Assignment >> In the listing below, find the line that contains "and right drawers." and the line that contains "黑鬼也就算了，港澳台怎么也留学生了</blockquote>". Quote both and every line between them, exactly, and nothing more.

********************

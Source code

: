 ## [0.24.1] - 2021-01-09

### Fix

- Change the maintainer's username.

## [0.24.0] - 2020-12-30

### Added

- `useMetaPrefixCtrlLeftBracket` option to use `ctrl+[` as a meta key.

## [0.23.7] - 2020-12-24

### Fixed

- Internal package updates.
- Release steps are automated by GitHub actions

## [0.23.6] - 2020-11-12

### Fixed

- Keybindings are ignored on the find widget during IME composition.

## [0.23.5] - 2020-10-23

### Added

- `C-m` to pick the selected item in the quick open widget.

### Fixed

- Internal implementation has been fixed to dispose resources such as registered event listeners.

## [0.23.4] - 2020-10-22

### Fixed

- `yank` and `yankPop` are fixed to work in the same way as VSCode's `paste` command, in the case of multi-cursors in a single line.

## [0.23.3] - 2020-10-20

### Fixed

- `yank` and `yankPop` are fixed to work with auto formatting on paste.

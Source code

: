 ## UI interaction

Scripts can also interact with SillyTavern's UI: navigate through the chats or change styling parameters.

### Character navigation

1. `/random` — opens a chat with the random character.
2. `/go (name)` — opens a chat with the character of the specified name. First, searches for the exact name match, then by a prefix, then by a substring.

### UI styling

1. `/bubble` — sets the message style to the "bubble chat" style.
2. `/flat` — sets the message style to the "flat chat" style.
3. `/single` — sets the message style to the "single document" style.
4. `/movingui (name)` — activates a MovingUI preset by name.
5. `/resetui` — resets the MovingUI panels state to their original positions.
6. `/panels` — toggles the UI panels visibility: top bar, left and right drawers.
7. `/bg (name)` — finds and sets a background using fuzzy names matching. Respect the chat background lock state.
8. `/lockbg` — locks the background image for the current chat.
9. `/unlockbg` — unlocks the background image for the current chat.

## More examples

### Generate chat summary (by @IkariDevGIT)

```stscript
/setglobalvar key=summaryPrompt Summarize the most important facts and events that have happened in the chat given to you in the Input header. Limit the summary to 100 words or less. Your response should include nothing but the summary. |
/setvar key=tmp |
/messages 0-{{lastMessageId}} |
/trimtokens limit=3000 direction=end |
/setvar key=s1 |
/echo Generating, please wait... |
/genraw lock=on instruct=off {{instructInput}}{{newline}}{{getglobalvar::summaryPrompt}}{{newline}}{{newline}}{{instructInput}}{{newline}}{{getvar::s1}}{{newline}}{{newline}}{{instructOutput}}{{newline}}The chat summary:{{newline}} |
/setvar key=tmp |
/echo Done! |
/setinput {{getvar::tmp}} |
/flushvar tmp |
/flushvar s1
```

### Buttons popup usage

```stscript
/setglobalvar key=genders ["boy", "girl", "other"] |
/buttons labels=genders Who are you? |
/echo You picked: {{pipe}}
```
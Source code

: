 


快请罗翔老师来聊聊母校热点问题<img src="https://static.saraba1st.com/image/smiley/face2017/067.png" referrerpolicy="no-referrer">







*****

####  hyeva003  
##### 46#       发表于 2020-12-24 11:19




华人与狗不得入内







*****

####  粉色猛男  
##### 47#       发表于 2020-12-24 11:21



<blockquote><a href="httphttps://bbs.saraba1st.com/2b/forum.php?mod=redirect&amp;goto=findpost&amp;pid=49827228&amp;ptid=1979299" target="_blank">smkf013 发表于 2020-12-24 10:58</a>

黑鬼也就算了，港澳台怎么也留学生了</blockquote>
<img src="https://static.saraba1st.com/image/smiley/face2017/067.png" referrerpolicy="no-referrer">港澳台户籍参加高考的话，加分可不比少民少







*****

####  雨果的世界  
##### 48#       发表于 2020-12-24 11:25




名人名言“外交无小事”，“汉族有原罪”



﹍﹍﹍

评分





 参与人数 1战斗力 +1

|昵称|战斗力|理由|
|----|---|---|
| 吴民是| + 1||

********************

Response >>
6. `/panels` — toggles the UI panels visibility: top bar, left and right drawers.
7. `/bg (name)` — finds and sets a background using fuzzy names matching. Respect the chat background lock state.
8. `/lockbg` — locks the background image for the current chat.
9. `/unlockbg` — unlocks the background image for the current chat.

## More examples

### Generate chat summary (by @IkariDevGIT)

```stscript
/setglobalvar key=summaryPrompt Summarize the most important facts and events that have happened in the chat given to you in the Input header. Limit the summary to 100 words or less. Your response should include nothing but the summary. |
/setvar key=tmp |
/messages 0-{{lastMessageId}} |
/trimtokens limit=3000 direction=end |
/setvar key=s1 |
/echo Generating, please wait... |
/genraw lock=on instruct=off {{instructInput}}{{newline}}{{getglobalvar::summaryPrompt}}{{newline}}{{newline}}{{instructInput}}{{newline}}{{getvar::s1}}{{newline}}{{newline}}{{instructOutput}}{{newline}}The chat summary:{{newline}} |
/setvar key=tmp |
/echo Done! |
/setinput {{getvar::tmp}} |
/flushvar tmp |
/flushvar s1
```

### Buttons popup usage

```stscript
/setglobalvar key=genders ["boy", "girl", "other"] |
/buttons labels=genders Who are you? |
/echo You picked: {{pipe}}
```
Source code

: 


快请罗翔老师来聊聊母校热点问题<img src="https://static.saraba1st.com/image/smiley/face2017/067.png" referrerpolicy="no-referrer">







*****

####  hyeva003  
##### 46#       发表于 2020-12-24 11:19




华人与狗不得入内







*****

####  粉色猛男  
##### 47#       发表于 2020-12-24 11:21



<blockquote><a href="httphttps://bbs.saraba1st.com/2b/forum.php?mod=redirect&amp;goto=findpost&amp;pid=49827228&amp;ptid=1979299" target="_blank">smkf013 发表于 2020-12-24 10:58</a>

黑鬼也就算了，港澳台怎么也留学生了</blockquote>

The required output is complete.